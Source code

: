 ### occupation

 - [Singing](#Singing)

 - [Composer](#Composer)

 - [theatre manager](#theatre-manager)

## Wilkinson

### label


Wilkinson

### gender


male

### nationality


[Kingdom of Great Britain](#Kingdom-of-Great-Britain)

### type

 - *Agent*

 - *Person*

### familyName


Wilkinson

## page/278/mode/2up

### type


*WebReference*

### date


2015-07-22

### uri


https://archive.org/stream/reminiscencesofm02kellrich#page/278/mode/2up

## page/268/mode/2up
---+---
### Work request
The lines from the one containing "## Wilkinson" through the final line of the listing above are all you should set down, exactly as written.

### Response to the exercise
## Wilkinson

### label


Wilkinson

### gender


male

### nationality


[Kingdom of Great Britain](#Kingdom-of-Great-Britain)

### type

 - *Agent*

 - *Person*

### familyName


Wilkinson

## page/278/mode/2up

### type


*WebReference*

### date


2015-07-22

### uri


https://archive.org/stream/reminiscencesofm02kellrich#page/278/mode/2up

## page/268/mode/2up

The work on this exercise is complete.